Да разве не в его присутствии Дарвин однажды представлял Ральфа смущенной Эйлин? Было это месяца два назад — в час очередного воскресного визита его кавендишевских мальчиков. И разве не сказал он себе уже в ту минуту, спровоцированный никогда не дремлющей своей проницательностью, что на сей раз это будет для Эйлин не просто знакомство? Она тогда повернулась к нему и неуверенно спросила: «Ты отчего улыбаешься, дэдди?» Но она и сама улыбалась неправдоподобно-резерфордовскому голосу Фаулера, сообщавшему всему осеннему саду, что он «очень рад» и «будет счастлив» и т. д., и т. д. А он, отец, не смог признаться ей, что ему пришла тогда в голову совершенно фрейдистская идея: не должно ли девушке хотеться, чтобы ее рыцарь походил на ее отца? (Если, разумеется, она любит своего отца.)
…Он вернулся с новогоднего обеда домой раньше, чем Эйлин вернулась с новогодних танцев. Встретил ее на пороге и между прочим спросил:
— А кто это провожал тебя до нашей калитки?
— Один математик, ты его не знаешь, дэдди…
— Ах, вот как!
Он долго ходил по ночному саду, насвистывая мелодию, которой прежде, кажется, никогда не распевал и не насвистывал дома: «Вперед, солдаты Христа…»
Кроме Чарльза Дарвина, из числа манчестерских мальчиков Резерфорда в Кембридже очутился Джемс Чадвик.
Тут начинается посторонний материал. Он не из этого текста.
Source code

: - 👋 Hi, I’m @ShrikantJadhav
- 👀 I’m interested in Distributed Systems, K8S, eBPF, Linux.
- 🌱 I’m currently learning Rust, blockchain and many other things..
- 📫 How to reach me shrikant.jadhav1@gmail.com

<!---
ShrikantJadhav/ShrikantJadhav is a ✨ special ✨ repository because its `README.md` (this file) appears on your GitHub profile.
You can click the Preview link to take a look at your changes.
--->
Но нет, глагол «очутился» тут не пригоден. Резерфорд просто повелел ему следовать за собой в Кавендиш. И только-только вернувшийся из германского плена, Чадвик радостно подчинился желанию учителя и шефа.
Теперь, после войны, оглядываясь назад, он вправе был считать, что ему даже повезло. Во-первых, он уцелел. Во-вторых, попечением Ганса Гейгера и других немецких физиков, — из тех, что не стали неандертальцами, — он смог все четыре года интернирования в Рулебене заниматься физико-химическими экспериментами. И потому сохранил форму. И не утратил исследовательской жажды.
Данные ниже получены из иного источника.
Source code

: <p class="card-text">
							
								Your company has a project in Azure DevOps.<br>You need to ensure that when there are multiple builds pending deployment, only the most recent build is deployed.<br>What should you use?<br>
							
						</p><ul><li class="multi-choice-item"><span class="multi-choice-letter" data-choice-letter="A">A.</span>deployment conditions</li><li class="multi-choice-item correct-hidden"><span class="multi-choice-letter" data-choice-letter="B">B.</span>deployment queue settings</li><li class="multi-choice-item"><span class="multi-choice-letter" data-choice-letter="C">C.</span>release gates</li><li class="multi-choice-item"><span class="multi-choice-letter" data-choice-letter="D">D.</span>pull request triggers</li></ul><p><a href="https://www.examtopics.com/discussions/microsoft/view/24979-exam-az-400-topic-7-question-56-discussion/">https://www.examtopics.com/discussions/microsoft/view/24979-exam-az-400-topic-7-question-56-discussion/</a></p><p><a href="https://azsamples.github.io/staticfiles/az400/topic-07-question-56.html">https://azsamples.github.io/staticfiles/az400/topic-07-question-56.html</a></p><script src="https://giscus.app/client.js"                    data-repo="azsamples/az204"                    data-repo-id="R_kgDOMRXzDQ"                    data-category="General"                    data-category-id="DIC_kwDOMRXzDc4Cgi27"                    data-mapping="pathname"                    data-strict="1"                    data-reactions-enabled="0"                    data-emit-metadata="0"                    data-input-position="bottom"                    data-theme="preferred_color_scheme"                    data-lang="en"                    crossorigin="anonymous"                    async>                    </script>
Духовный ущерб, нанесенный войною его молодому сознанию, выразился совсем в другом. Уже после перемирия, но еще из Германии, он написал Резерфорду письмо, в котором были строки, неожиданные под пером работяги-резерфордовца:
Четыре долгих и тусклых года в плену заставляют нас теперь отдавать решительное предпочтение всему быстротечному и веселому в жизни.
И никаких фраз об упорстве, долготерпении или о чемнибудь в этом роде… Какой мотив звучал тут всего сильнее — разочарование, горечь, ироническая умудренность? На любой слух тут слышался голос молодости — не беззаботной, а раздосадованной ходом истории, которая отняла у нее лучшие годы, не дав ничего стоящего взамен. И Резерфорд услышал тут все, что нужно было услышать, и решил, что мальчику надо возвращаться под его знамя и на подобающую роль.